_YOUR ASSIGNMENT:_ Wherever the string "applications" shows up in the records below, return that line.

_RECORDED DATA:_
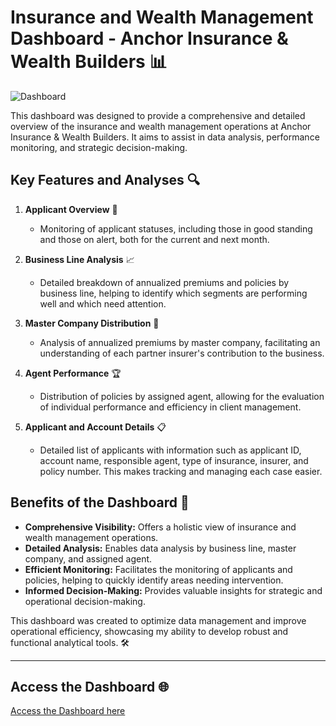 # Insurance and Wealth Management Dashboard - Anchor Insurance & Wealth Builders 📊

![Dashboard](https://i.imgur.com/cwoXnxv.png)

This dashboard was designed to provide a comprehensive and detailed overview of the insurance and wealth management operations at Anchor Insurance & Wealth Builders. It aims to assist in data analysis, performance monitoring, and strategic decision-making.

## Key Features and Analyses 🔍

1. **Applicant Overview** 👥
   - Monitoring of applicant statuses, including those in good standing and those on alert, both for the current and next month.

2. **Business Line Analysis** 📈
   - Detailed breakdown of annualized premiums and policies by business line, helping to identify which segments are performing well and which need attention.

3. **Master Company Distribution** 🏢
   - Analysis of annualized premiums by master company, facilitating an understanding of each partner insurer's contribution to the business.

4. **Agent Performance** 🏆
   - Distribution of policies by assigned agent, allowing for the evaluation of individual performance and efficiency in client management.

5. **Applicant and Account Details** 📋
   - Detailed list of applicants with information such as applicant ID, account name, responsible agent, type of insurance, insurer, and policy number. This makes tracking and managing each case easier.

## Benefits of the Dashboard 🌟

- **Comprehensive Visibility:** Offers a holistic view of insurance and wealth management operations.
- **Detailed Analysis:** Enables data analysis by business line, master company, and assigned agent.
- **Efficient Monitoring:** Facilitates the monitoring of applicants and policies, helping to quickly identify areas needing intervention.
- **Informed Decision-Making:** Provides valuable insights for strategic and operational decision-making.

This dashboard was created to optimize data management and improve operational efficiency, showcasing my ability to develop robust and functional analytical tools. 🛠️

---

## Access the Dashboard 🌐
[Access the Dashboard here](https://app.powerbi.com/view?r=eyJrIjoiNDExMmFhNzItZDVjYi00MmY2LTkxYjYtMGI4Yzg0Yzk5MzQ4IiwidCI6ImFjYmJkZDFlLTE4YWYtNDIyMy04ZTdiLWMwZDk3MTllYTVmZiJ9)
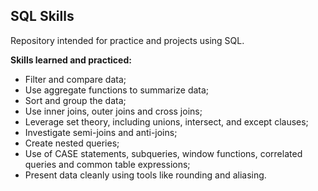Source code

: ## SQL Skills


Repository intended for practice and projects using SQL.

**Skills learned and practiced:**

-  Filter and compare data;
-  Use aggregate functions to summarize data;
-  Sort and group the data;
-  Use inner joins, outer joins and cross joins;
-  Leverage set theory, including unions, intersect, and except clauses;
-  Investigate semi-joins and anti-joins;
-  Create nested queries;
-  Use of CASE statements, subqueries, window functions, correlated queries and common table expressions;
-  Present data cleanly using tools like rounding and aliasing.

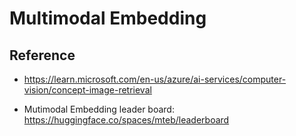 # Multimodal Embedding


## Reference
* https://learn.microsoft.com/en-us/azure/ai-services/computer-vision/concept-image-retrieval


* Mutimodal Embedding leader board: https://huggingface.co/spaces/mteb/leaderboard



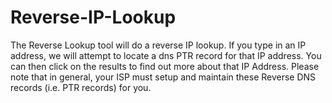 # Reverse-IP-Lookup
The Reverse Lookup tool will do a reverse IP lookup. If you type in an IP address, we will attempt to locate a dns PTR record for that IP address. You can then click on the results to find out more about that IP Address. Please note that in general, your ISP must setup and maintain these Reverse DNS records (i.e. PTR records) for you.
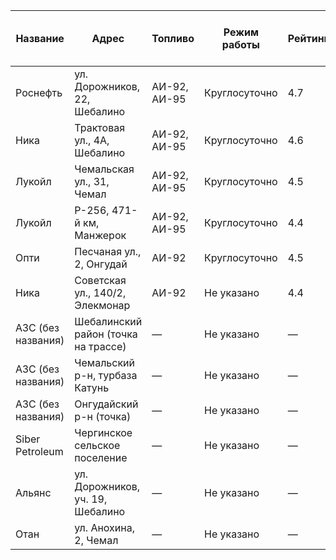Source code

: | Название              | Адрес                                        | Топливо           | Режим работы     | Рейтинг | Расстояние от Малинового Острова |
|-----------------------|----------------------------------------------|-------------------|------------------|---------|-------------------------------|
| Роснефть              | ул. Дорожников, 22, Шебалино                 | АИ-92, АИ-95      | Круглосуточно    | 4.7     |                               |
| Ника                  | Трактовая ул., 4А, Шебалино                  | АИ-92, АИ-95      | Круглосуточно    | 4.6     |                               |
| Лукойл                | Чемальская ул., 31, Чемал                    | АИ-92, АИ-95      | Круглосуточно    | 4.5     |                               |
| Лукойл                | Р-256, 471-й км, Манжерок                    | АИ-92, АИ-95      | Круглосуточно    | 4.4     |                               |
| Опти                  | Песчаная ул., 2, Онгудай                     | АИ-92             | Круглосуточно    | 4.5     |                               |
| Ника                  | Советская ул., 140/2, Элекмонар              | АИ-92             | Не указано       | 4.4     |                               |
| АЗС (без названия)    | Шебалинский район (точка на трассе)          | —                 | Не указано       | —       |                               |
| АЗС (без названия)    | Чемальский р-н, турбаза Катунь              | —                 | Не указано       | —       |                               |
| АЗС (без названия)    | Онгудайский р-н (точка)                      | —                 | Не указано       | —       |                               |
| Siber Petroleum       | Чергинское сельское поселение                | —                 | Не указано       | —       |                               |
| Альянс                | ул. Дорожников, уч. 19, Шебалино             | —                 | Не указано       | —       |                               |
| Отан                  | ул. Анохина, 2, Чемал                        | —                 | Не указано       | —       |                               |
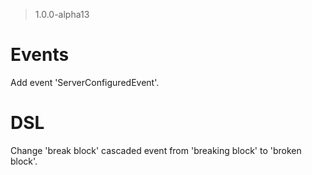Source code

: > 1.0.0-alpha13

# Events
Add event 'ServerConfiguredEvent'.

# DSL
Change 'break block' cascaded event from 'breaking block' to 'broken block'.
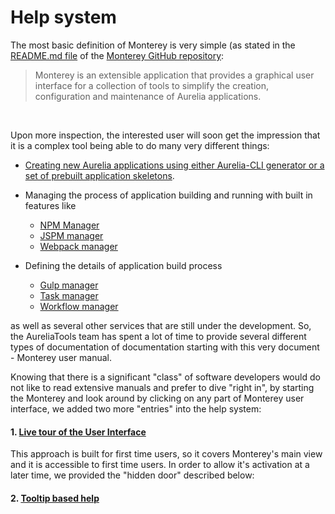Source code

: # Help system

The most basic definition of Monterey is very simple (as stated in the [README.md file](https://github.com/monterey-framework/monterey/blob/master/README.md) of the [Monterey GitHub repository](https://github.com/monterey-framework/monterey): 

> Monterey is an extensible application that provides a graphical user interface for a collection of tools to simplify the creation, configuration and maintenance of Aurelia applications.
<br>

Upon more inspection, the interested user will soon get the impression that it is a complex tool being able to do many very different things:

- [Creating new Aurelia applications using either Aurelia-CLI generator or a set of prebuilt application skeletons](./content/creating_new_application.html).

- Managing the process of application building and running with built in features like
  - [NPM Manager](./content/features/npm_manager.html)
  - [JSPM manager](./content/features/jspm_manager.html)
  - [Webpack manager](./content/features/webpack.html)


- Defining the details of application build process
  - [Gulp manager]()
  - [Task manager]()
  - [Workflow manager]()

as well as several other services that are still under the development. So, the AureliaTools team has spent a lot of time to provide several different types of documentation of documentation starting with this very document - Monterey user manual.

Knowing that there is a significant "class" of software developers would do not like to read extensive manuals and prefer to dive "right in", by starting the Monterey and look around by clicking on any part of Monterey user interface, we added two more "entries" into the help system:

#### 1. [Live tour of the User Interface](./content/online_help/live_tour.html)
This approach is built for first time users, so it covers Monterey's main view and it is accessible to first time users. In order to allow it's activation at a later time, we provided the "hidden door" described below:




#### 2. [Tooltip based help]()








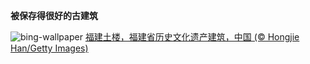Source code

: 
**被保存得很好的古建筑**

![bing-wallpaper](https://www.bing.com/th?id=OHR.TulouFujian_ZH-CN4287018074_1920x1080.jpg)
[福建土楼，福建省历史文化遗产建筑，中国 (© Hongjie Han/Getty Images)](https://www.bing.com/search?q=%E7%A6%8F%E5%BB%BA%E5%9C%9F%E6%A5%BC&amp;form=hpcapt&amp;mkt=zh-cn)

_REPLY:_
> Monterey is an extensible application that provides a graphical user interface for a collection of tools to simplify the creation, configuration and maintenance of Aurelia applications.
- [Creating new Aurelia applications using either Aurelia-CLI generator or a set of prebuilt application skeletons](./content/creating_new_application.html).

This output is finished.